The framework is built upon the following energy equation, where $C$ is a level-set formulation of the curve:$F(c1, c2, C) = \mu . \text{Length}(C) + v . \text{Area}(inside(C))\\
        \lambda_1 \int_{inside(C)}|u_0(x,y) - c_1|^2 dxdy + \lambda_2 \int_{outside(C)}|u_0(x,y) - c_2|^2 dxdy$
The framework essentially divides the image into two regions (per curve), which are referred to as inside and outside of the curve. The first two terms of the equation control the physical aspects of the curve, particularly the length, and area inside the curve, with their contributions controlled by two parameters $\mu$ and $v$. 

The image forces in this equation correspond to the third and fourth terms, which are identical but work in respective regions identified by the curve. The terms use $c_1$ and $c_2$, which are the mean intensity values inside and outside the curve respectively to guide the curve towards a minima where the both regions are consistent with respect to the mean intensity values. 

The proposed framework also utilizes an improved representation of the curve in the form of a level set function $\phi(x, y)$, which has many numerical advantages and naturally supports multiple curves evolved during a single run, as compared to the traditional snakes model where only one curve can be evolved in a single run.  The unknown function $\phi$ is computed using Euler-Lagrange equations formulated using modified Heaviside function $H$, and Dirac measure $\delta$.

The proposed framework was applied on numerous challenging 2D images with varying degree of difficulties. The framework was also capable of segmenting point clouds decomposed into 2D images, objects with blurred boundaries, and contours without gradients, all without requiring image denoising. 

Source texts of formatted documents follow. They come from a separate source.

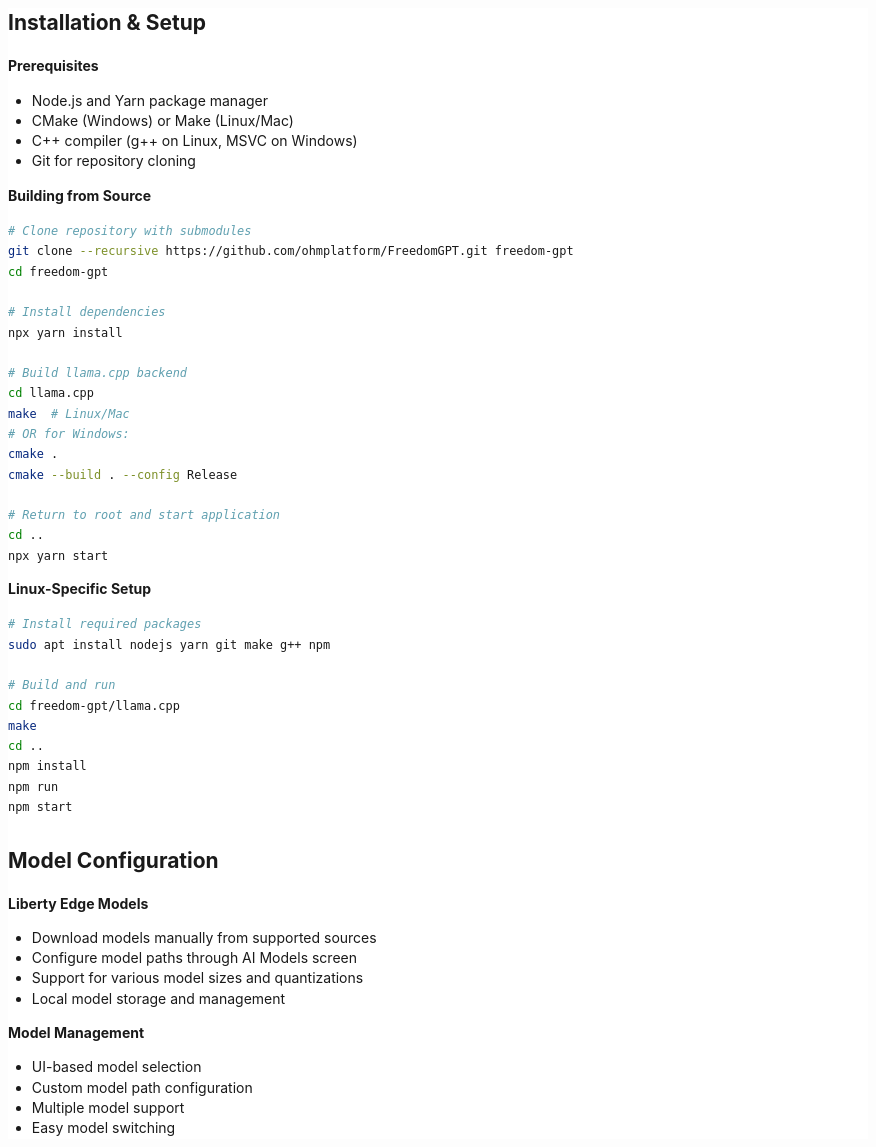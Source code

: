 ## Installation & Setup

**Prerequisites**
- Node.js and Yarn package manager
- CMake (Windows) or Make (Linux/Mac)
- C++ compiler (g++ on Linux, MSVC on Windows)
- Git for repository cloning

**Building from Source**
```bash
# Clone repository with submodules
git clone --recursive https://github.com/ohmplatform/FreedomGPT.git freedom-gpt
cd freedom-gpt

# Install dependencies
npx yarn install

# Build llama.cpp backend
cd llama.cpp
make  # Linux/Mac
# OR for Windows:
cmake .
cmake --build . --config Release

# Return to root and start application
cd ..
npx yarn start
```

**Linux-Specific Setup**
```bash
# Install required packages
sudo apt install nodejs yarn git make g++ npm

# Build and run
cd freedom-gpt/llama.cpp
make
cd ..
npm install
npm run
npm start
```

## Model Configuration

**Liberty Edge Models**
- Download models manually from supported sources
- Configure model paths through AI Models screen
- Support for various model sizes and quantizations
- Local model storage and management

**Model Management**
- UI-based model selection
- Custom model path configuration
- Multiple model support
- Easy model switching
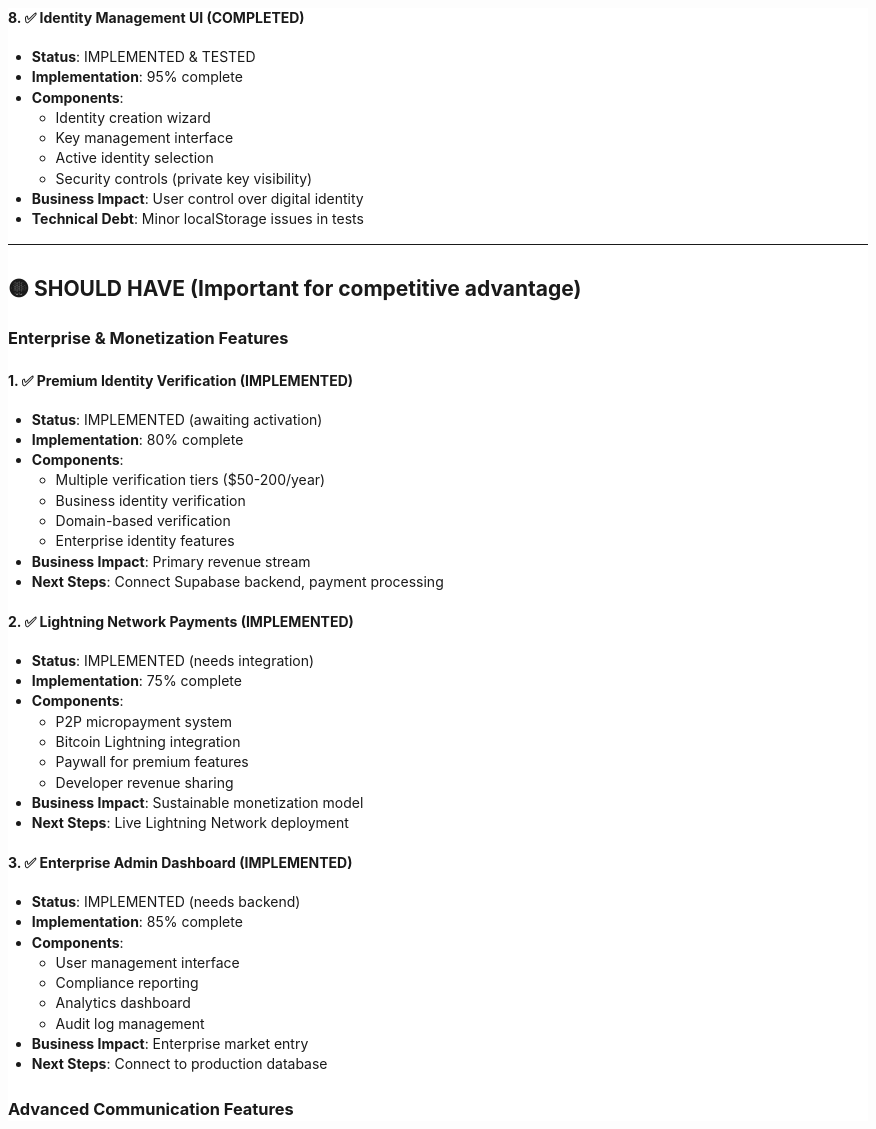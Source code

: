 #### 8. ✅ **Identity Management UI (COMPLETED)**
- **Status**: IMPLEMENTED & TESTED
- **Implementation**: 95% complete
- **Components**:
  - Identity creation wizard
  - Key management interface
  - Active identity selection
  - Security controls (private key visibility)
- **Business Impact**: User control over digital identity
- **Technical Debt**: Minor localStorage issues in tests

---

## 🟡 SHOULD HAVE (Important for competitive advantage)

### **Enterprise & Monetization Features**

#### 1. ✅ **Premium Identity Verification (IMPLEMENTED)**
- **Status**: IMPLEMENTED (awaiting activation)
- **Implementation**: 80% complete
- **Components**:
  - Multiple verification tiers ($50-200/year)
  - Business identity verification
  - Domain-based verification
  - Enterprise identity features
- **Business Impact**: Primary revenue stream
- **Next Steps**: Connect Supabase backend, payment processing

#### 2. ✅ **Lightning Network Payments (IMPLEMENTED)**
- **Status**: IMPLEMENTED (needs integration)
- **Implementation**: 75% complete
- **Components**:
  - P2P micropayment system
  - Bitcoin Lightning integration
  - Paywall for premium features
  - Developer revenue sharing
- **Business Impact**: Sustainable monetization model
- **Next Steps**: Live Lightning Network deployment

#### 3. ✅ **Enterprise Admin Dashboard (IMPLEMENTED)**
- **Status**: IMPLEMENTED (needs backend)
- **Implementation**: 85% complete
- **Components**:
  - User management interface
  - Compliance reporting
  - Analytics dashboard
  - Audit log management
- **Business Impact**: Enterprise market entry
- **Next Steps**: Connect to production database

### **Advanced Communication Features**
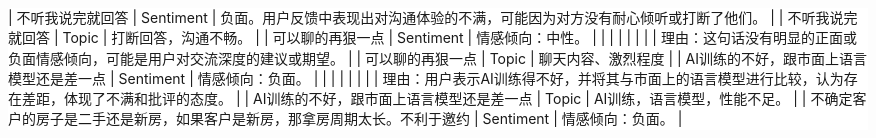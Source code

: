 | 不听我说完就回答                                                                                                                                                                                                            | Sentiment       | 负面。用户反馈中表现出对沟通体验的不满，可能因为对方没有耐心倾听或打断了他们。                                                                                                                   |
| 不听我说完就回答                                                                                                                                                                                                            | Topic           | 打断回答，沟通不畅。                                                                                                                                                                             |
| 可以聊的再狠一点                                                                                                                                                                                                            | Sentiment       | 情感倾向：中性。                                                                                                                                                                                 |
|                                                                                                                                                                                                                             |                 |                                                                                                                                                                                                  |
|                                                                                                                                                                                                                             |                 | 理由：这句话没有明显的正面或负面情感倾向，可能是用户对交流深度的建议或期望。                                                                                                                     |
| 可以聊的再狠一点                                                                                                                                                                                                            | Topic           | 聊天内容、激烈程度                                                                                                                                                                               |
| AI训练的不好，跟市面上语言模型还是差一点                                                                                                                                                                                    | Sentiment       | 情感倾向：负面。                                                                                                                                                                                 |
|                                                                                                                                                                                                                             |                 |                                                                                                                                                                                                  |
|                                                                                                                                                                                                                             |                 | 理由：用户表示AI训练得不好，并将其与市面上的语言模型进行比较，认为存在差距，体现了不满和批评的态度。                                                                                             |
| AI训练的不好，跟市面上语言模型还是差一点                                                                                                                                                                                    | Topic           | AI训练，语言模型，性能不足。                                                                                                                                                                     |
| 不确定客户的房子是二手还是新房，如果客户是新房，那拿房周期太长。不利于邀约                                                                                                                                                  | Sentiment       | 情感倾向：负面。                                                                                                                                                                                 |
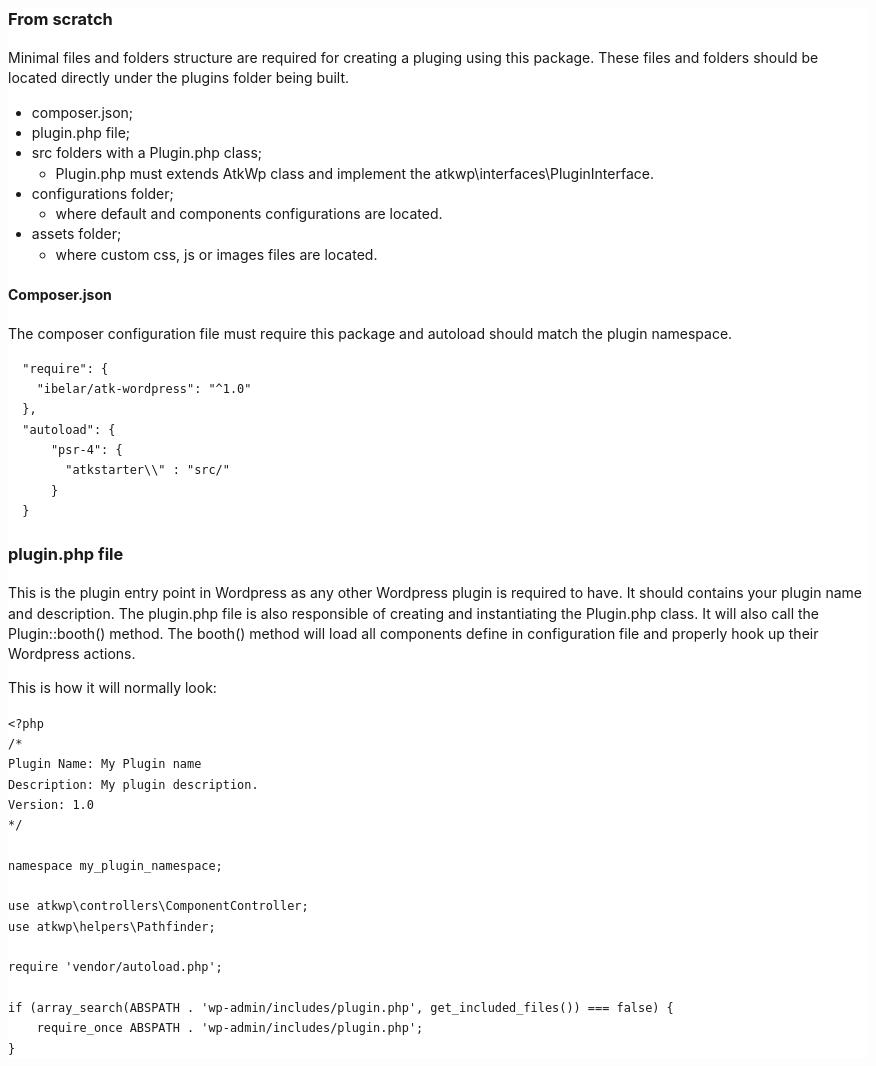 ### From scratch

Minimal files and folders structure are required for creating a pluging using this package. These files and folders should be located directly under the plugins folder being built.

 - composer.json;
 - plugin.php file;
 - src folders with a Plugin.php class;
    - Plugin.php must extends AtkWp class and implement the atkwp\interfaces\PluginInterface.
 - configurations folder;
    - where default and components configurations are located.
 - assets folder;
   - where custom css, js or images files are located.    

#### Composer.json

The composer configuration file must require this package and autoload should match the plugin namespace.

      "require": {
        "ibelar/atk-wordpress": "^1.0"
      },
      "autoload": {
          "psr-4": {
            "atkstarter\\" : "src/"
          }
      }

### plugin.php file

This is the plugin entry point in Wordpress as any other Wordpress plugin is required to have. It should contains your plugin name and description.
The plugin.php file is also responsible of creating and instantiating the Plugin.php class. It will also call the Plugin::booth() method.
The booth() method will load all components define in configuration file and properly hook up their Wordpress actions.

This is how it will normally look:

    <?php
    /*
    Plugin Name: My Plugin name
    Description: My plugin description.
    Version: 1.0
    */
    
    namespace my_plugin_namespace;
    
    use atkwp\controllers\ComponentController;
    use atkwp\helpers\Pathfinder;
    
    require 'vendor/autoload.php';
    
    if (array_search(ABSPATH . 'wp-admin/includes/plugin.php', get_included_files()) === false) {
        require_once ABSPATH . 'wp-admin/includes/plugin.php';
    }
    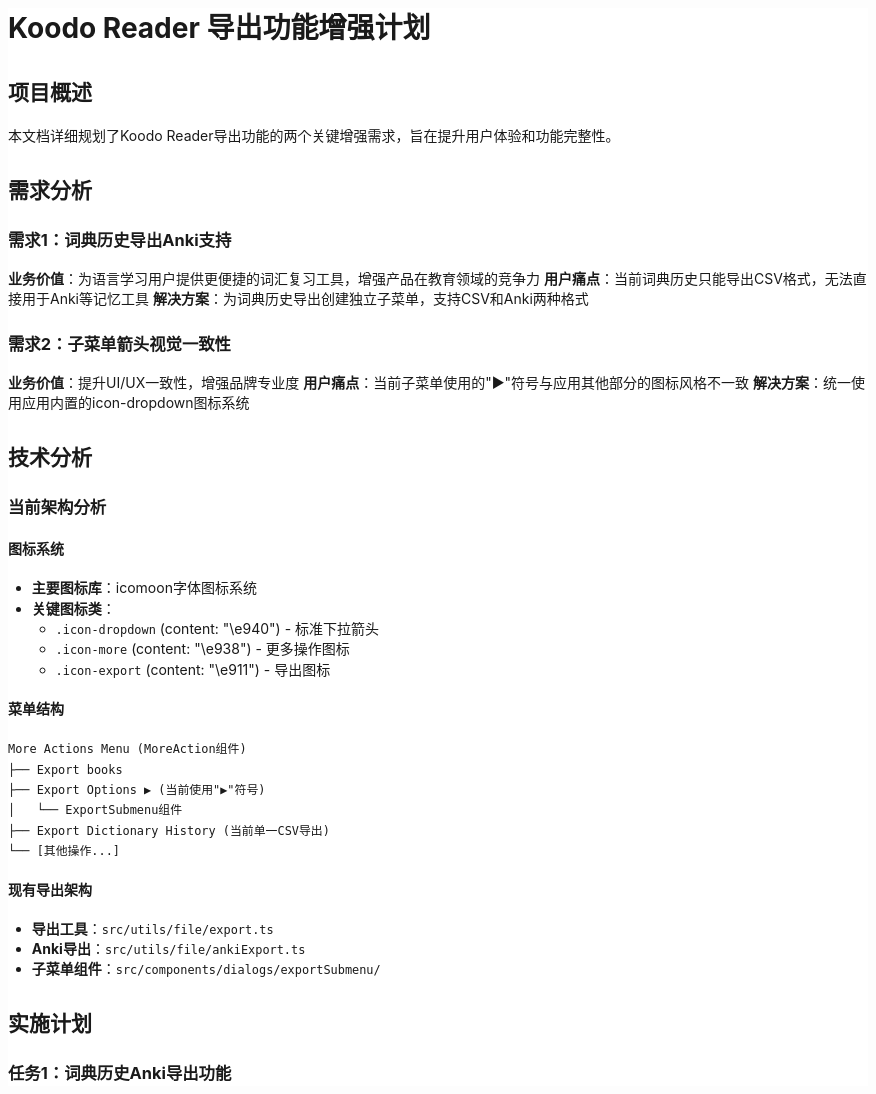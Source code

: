 # Koodo Reader 导出功能增强计划

## 项目概述

本文档详细规划了Koodo Reader导出功能的两个关键增强需求，旨在提升用户体验和功能完整性。

## 需求分析

### 需求1：词典历史导出Anki支持
**业务价值**：为语言学习用户提供更便捷的词汇复习工具，增强产品在教育领域的竞争力
**用户痛点**：当前词典历史只能导出CSV格式，无法直接用于Anki等记忆工具
**解决方案**：为词典历史导出创建独立子菜单，支持CSV和Anki两种格式

### 需求2：子菜单箭头视觉一致性
**业务价值**：提升UI/UX一致性，增强品牌专业度
**用户痛点**：当前子菜单使用的"▶"符号与应用其他部分的图标风格不一致
**解决方案**：统一使用应用内置的icon-dropdown图标系统

## 技术分析

### 当前架构分析

#### 图标系统
- **主要图标库**：icomoon字体图标系统
- **关键图标类**：
  - `.icon-dropdown` (content: "\e940") - 标准下拉箭头
  - `.icon-more` (content: "\e938") - 更多操作图标
  - `.icon-export` (content: "\e911") - 导出图标

#### 菜单结构
```
More Actions Menu (MoreAction组件)
├── Export books
├── Export Options ▶ (当前使用"▶"符号)
│   └── ExportSubmenu组件
├── Export Dictionary History (当前单一CSV导出)
└── [其他操作...]
```

#### 现有导出架构
- **导出工具**：`src/utils/file/export.ts`
- **Anki导出**：`src/utils/file/ankiExport.ts`
- **子菜单组件**：`src/components/dialogs/exportSubmenu/`

## 实施计划

### 任务1：词典历史Anki导出功能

Due to the formulation of $\phi$ approximation routine, the framework has tendencies to find actual global minima independent of the initial position of the curve. However the choice of multiple parameters namely $\lambda_{1,2}, \mu, v$ is done heuristically, and seem to be problem dependent. Also, the framework's implicit dependency on absolute image intensities in regions inside and outside of curve sometimes fail in very specific cases where the averages tend to be zero, though the authors proposed to use image curvature and orientation information from the initial image $u_0$.